Find the general solution of the equation:
(1+t^2)d^2y/dt^2 - 2t dy/dt + 2y = 0, given that y1(t) = t is one solution.



My attempt:
divided equation by 1+t^2
d^2y/dt^2 - 2t/1+t^2 dy/dt + 2/1+t^2 y = 0

using u(t) eq'n given:
u(t) = exp(-integ(- 2t/t+t^2 dt)) / y1^2(t)

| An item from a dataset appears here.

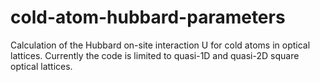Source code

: # cold-atom-hubbard-parameters
 Calculation of the Hubbard on-site interaction U for cold atoms in optical lattices. Currently the code is limited to quasi-1D and quasi-2D square optical lattices.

What "u(t) eq'n" are you talking about? And why write "y1^2(t)" when you know y1= t?

let x = 1+t^2
dx/dt = 2t
dt = dx/2t
u(t) = exp(integ(2t/x dx/2t)) / t^2
u(t) = exp(integ(1/x dx)) / t^2
u(t) = exp(ln x) / t^2
u(t) = e^ln(1+t^2) / t^2
u(t) = e^ln(1+t^2) / t^2
u(t) = (1+t^2) / t^2
u(t) = (1+t^2)/(t^2)

using y2(t) eq'n given:
and what "y2(t) eq'n" were you given?
Are you using formulas in your textbook? We can't very well tell whether what you are doing is correct or not if we don't know what formulas you are using.

y2(t) = t integ (u(t)dt)
y2(t) = t integ ((1+t^2)/(t^2)dt)
y2(t) = t [ integ(1/t^2 dt) + integ (1 dt)]
y2(t) = t[-1/t + t]
y2(t) = -1 + t^2

y(t) = c1y1 + c2y2
y(t) = c1t + c2[-1 + t^2]
y(t) = c1t - c2[t^2 - 1]

can someone please confirm whether i am doing this correct?
Since you did not explain what you are doing I can't tell whether it is or is not correct. I can say, since it is obvious, that your final y satisfies the differential equation. Surely you had already seen that.
 
  • #3
162
0
sorry
the equations i used are the following:
u(t) = exp(-integ(b/a dt))
and
y2(t) = y1(t) integ (u(t) dt)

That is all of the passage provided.